À l’armée zapatiste de libération nationale
Au Congrès national autochtone
Au Conseil de gouvernement autochtone
À la Sixième Commission Zapatiste de l’EZLN
À l’Europe Insoumise
À ceux qui ont signé la déclaration pour la vie
Aux peuples qui luttent et résistent
Pour notre vénérée Terre Mère, la Caravane pour l’eau et la vie termine son voyage aujourd’hui dans les terres zapatistes de Cuentepec, Morelos; pendant 34 jours, nous avons rendu visite à nos sœurs, frères et hermanoas des peuples Tutunaku, Nahua, Otomí (ñhöñhö), Mazateco, Triqui, Zapoteco, Binizaa, Matlatzinca, Nuntaj iyi, Ayuujk, pour qui l’eau et la terre sont sacrées, qui donnent leur vie pour défendre et récupérer ce qui leur appartient.
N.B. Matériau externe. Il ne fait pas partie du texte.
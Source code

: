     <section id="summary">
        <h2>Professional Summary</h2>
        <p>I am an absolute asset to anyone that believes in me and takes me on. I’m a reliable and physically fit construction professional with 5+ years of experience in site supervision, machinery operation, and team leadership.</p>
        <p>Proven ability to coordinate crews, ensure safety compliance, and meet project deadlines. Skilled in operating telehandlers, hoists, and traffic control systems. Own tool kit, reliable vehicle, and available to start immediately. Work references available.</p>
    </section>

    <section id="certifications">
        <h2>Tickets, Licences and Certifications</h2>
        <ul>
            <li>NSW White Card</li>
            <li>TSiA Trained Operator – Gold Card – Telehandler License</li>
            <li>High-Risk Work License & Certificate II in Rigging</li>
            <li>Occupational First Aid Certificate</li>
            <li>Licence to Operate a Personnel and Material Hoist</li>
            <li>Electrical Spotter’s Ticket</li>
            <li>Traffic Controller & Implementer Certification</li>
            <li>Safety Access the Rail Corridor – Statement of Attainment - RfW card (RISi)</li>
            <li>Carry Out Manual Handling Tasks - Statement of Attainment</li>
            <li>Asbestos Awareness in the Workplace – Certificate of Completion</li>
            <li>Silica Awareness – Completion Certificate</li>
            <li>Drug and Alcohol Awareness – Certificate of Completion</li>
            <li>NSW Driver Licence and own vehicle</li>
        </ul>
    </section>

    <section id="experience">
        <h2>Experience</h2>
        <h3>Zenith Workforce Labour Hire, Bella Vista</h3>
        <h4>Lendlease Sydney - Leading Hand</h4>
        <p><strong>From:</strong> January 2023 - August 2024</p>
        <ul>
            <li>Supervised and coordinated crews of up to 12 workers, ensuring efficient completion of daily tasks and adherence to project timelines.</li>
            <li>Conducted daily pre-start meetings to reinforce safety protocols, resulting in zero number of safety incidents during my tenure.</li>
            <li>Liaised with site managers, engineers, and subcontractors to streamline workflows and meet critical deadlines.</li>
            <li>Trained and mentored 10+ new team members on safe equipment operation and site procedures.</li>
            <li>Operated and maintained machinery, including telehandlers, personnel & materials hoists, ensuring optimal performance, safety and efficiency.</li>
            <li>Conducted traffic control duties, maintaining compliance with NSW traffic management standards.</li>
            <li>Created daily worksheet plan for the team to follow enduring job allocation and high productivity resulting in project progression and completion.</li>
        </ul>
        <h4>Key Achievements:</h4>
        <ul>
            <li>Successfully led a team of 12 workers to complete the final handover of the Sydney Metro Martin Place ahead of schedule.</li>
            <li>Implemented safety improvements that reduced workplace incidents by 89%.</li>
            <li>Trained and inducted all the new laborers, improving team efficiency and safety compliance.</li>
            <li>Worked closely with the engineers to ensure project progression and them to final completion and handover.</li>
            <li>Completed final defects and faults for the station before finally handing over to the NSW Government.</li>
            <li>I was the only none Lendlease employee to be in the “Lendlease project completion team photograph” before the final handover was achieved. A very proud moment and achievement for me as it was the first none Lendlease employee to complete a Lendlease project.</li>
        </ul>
Nous nous sommes associé.e.s et organisé.e.s avec des camarades d’Allemagne, de France, de Grèce, du Portugal, du Guatemala, du Chili, d’Espagne, de Hollande, de Suisse, d’Australie et d’Angleterre qui luttent et résistent également sur leurs territoires et qui ont lancé la consigne d’accompagner la Caravane et les luttes qui la composent.
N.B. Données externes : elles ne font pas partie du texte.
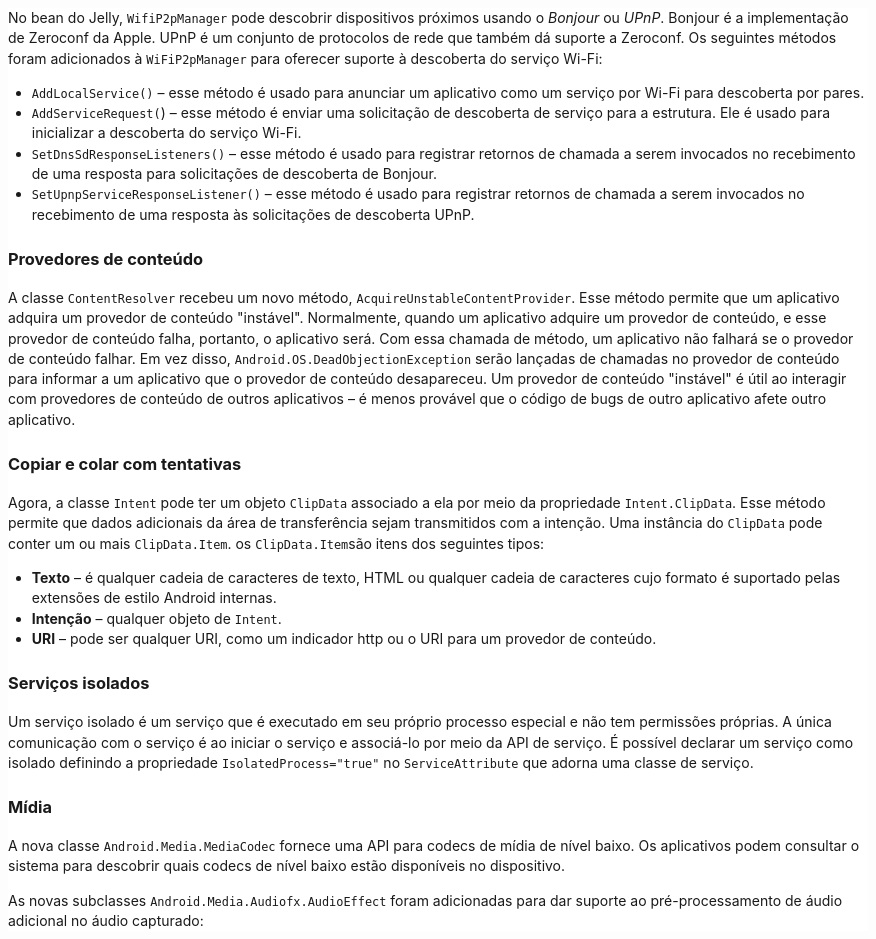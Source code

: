 No bean do Jelly, `WifiP2pManager` pode descobrir dispositivos próximos usando o *Bonjour* ou *UPnP*. Bonjour é a implementação de Zeroconf da Apple. UPnP é um conjunto de protocolos de rede que também dá suporte a Zeroconf. Os seguintes métodos foram adicionados à `WiFiP2pManager` para oferecer suporte à descoberta do serviço Wi-Fi:

- `AddLocalService()` – esse método é usado para anunciar um aplicativo como um serviço por Wi-Fi para descoberta por pares.
- `AddServiceRequest(`) – esse método é enviar uma solicitação de descoberta de serviço para a estrutura. Ele é usado para inicializar a descoberta do serviço Wi-Fi.
- `SetDnsSdResponseListeners()` – esse método é usado para registrar retornos de chamada a serem invocados no recebimento de uma resposta para solicitações de descoberta de Bonjour.
- `SetUpnpServiceResponseListener()` – esse método é usado para registrar retornos de chamada a serem invocados no recebimento de uma resposta às solicitações de descoberta UPnP.

### <a name="content-providers"></a>Provedores de conteúdo

A classe `ContentResolver` recebeu um novo método, `AcquireUnstableContentProvider`. Esse método permite que um aplicativo adquira um provedor de conteúdo "instável". Normalmente, quando um aplicativo adquire um provedor de conteúdo, e esse provedor de conteúdo falha, portanto, o aplicativo será. Com essa chamada de método, um aplicativo não falhará se o provedor de conteúdo falhar. Em vez disso, `Android.OS.DeadObjectionException` serão lançadas de chamadas no provedor de conteúdo para informar a um aplicativo que o provedor de conteúdo desapareceu. Um provedor de conteúdo "instável" é útil ao interagir com provedores de conteúdo de outros aplicativos – é menos provável que o código de bugs de outro aplicativo afete outro aplicativo.

### <a name="copy-and-paste-with-intents"></a>Copiar e colar com tentativas

Agora, a classe `Intent` pode ter um objeto `ClipData` associado a ela por meio da propriedade `Intent.ClipData`. Esse método permite que dados adicionais da área de transferência sejam transmitidos com a intenção. Uma instância do `ClipData` pode conter um ou mais `ClipData.Item`. os `ClipData.Item`são itens dos seguintes tipos:

- **Texto** – é qualquer cadeia de caracteres de texto, HTML ou qualquer cadeia de caracteres cujo formato é suportado pelas extensões de estilo Android internas.
- **Intenção** – qualquer objeto de `Intent`.
- **URI** – pode ser qualquer URI, como um indicador http ou o URI para um provedor de conteúdo.

### <a name="isolated-services"></a>Serviços isolados

Um serviço isolado é um serviço que é executado em seu próprio processo especial e não tem permissões próprias. A única comunicação com o serviço é ao iniciar o serviço e associá-lo por meio da API de serviço. É possível declarar um serviço como isolado definindo a propriedade `IsolatedProcess="true"` no `ServiceAttribute` que adorna uma classe de serviço.

### <a name="media"></a>Mídia

A nova classe `Android.Media.MediaCodec` fornece uma API para codecs de mídia de nível baixo. Os aplicativos podem consultar o sistema para descobrir quais codecs de nível baixo estão disponíveis no dispositivo.

As novas subclasses `Android.Media.Audiofx.AudioEffect` foram adicionadas para dar suporte ao pré-processamento de áudio adicional no áudio capturado:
Nous avons été témoins de l’application de la loi des peuples, qui n’est pas en conflit avec la nature mais la reproduit, lorsque le peuple Nahua a fermé l’entreprise Bonafont-Danone et l’a transformée en Altepelmecalli, et l’eau est revenue à ses cours d’eau et ses puits. Le barrage de Santiago Mexquititlán a retrouvé de l’eau après que le peuple Otomí a repris le contrôle du puits de Barrio Cuarto dont la CONAGUA refuse de céder les droits d’approvisionnement et de contrôle de l’eau. La décharge de Tehuacán a cessé de croître après avoir été fermée par le peuple de Santa María Coapan. Dans la Sierra Norte de Puebla, 5 concessions minières ont été fermées et la construction de 2 barrages hydroélectriques a été empêchée; les vendeurs de l’UPVA (Union populaire des vendeurs et itinérants) “28 de Octubre” conservent leurs espaces de travail grâce à leur résistance. Le lieu où travaillait le traître des peuples Adelfo Regino Montes, l’INPI (Institut national de peuples autochtones), a été repris par la communauté Otomí résidente de la Ciudad de Mexico, et transformé en Maison des peuples et communautés autochtones « Samir Flores Soberanes », d’où ils luttent, résistent et s’organisent avec les peuples.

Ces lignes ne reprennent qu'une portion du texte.